Assignment = Gather all lines in the data that hold the string "Transforms".

[Saved entries]
☆ ☆ ☆ ☆ ☆
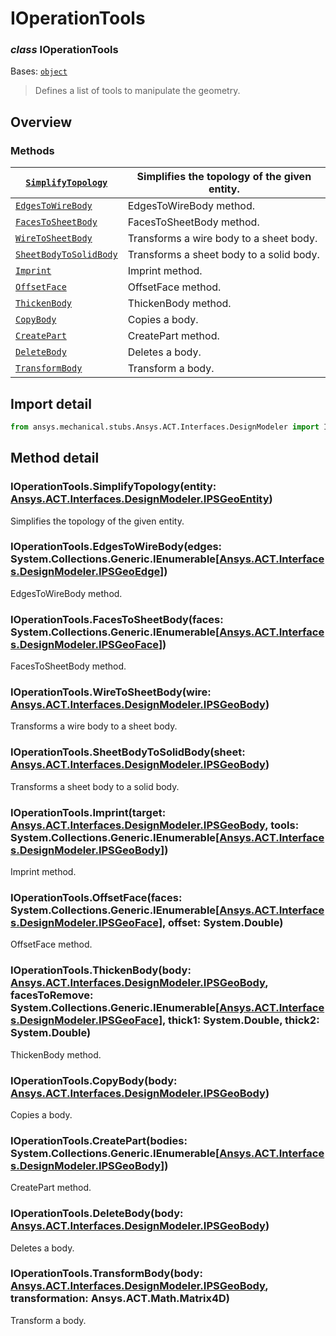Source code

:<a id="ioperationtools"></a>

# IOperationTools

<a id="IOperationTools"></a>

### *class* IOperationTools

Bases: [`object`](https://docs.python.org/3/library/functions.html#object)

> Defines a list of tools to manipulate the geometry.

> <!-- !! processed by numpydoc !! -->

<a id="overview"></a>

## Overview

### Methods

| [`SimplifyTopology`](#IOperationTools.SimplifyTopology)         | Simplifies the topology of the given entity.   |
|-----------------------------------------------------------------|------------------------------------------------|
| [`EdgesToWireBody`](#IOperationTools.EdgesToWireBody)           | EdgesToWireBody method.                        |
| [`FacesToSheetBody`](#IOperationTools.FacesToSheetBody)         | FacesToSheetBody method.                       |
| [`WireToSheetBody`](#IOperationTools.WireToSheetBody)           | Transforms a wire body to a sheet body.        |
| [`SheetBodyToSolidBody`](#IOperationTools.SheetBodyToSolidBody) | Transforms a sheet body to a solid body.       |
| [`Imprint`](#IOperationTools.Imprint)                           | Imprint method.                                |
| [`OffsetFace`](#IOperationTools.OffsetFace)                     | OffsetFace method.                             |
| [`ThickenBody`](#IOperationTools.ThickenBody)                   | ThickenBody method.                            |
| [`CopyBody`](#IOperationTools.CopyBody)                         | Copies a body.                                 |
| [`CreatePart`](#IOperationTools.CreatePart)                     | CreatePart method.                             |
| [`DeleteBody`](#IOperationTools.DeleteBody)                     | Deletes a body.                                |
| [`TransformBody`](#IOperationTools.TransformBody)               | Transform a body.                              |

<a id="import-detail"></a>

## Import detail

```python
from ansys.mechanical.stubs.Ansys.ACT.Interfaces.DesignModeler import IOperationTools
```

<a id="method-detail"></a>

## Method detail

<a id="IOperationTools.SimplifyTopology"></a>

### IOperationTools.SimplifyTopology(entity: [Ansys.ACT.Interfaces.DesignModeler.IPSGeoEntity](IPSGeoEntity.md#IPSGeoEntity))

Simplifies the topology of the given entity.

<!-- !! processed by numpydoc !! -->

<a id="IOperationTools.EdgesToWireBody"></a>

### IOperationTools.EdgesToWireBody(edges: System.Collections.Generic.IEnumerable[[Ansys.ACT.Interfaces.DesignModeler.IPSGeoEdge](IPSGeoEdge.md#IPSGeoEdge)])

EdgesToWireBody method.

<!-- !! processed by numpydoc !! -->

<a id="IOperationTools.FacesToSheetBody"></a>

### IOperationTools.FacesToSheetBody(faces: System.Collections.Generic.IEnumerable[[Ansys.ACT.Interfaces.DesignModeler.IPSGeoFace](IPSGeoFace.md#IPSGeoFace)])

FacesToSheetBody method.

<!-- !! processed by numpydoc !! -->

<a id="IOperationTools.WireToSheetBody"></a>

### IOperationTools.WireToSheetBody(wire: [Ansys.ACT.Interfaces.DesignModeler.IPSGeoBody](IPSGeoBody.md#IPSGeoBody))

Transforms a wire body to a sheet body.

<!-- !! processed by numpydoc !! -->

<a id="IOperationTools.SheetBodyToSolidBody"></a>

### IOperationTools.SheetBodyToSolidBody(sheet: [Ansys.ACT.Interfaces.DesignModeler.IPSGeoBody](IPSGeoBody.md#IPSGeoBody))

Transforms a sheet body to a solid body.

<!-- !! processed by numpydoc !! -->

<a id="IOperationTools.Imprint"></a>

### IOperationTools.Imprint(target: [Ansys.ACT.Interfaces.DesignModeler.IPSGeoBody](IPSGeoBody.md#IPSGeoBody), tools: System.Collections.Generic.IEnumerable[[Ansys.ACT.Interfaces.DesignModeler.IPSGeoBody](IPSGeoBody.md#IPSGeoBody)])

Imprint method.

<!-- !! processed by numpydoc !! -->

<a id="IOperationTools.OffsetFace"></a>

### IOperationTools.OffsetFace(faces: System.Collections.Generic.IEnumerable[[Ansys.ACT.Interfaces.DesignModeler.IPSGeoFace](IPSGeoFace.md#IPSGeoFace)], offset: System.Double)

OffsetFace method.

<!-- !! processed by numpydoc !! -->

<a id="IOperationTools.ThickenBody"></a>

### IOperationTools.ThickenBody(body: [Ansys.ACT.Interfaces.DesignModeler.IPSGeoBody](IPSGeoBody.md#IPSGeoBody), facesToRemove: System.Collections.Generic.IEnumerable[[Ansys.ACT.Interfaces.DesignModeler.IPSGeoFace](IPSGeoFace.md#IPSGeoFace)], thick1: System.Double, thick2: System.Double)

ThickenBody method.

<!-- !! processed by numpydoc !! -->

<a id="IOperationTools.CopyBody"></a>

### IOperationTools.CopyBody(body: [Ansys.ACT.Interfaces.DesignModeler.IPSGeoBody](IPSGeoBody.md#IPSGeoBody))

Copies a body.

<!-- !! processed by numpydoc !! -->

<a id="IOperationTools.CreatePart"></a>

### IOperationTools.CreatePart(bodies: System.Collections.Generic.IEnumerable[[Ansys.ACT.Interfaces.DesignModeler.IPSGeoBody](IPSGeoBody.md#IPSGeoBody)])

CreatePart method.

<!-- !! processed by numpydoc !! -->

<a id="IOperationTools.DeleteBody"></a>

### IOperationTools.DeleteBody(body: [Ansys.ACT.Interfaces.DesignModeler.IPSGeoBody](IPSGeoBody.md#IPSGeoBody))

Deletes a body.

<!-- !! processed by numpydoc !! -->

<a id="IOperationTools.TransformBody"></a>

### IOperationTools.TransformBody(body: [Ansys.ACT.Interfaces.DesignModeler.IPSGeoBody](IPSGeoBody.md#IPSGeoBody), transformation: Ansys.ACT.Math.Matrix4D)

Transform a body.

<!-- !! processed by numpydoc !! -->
☆ ☆ ☆ ☆ ☆
Task answer =
| [`WireToSheetBody`](#IOperationTools.WireToSheetBody)           | Transforms a wire body to a sheet body.        |
| [`SheetBodyToSolidBody`](#IOperationTools.SheetBodyToSolidBody) | Transforms a sheet body to a solid body.       |
Transforms a wire body to a sheet body.
Transforms a sheet body to a solid body.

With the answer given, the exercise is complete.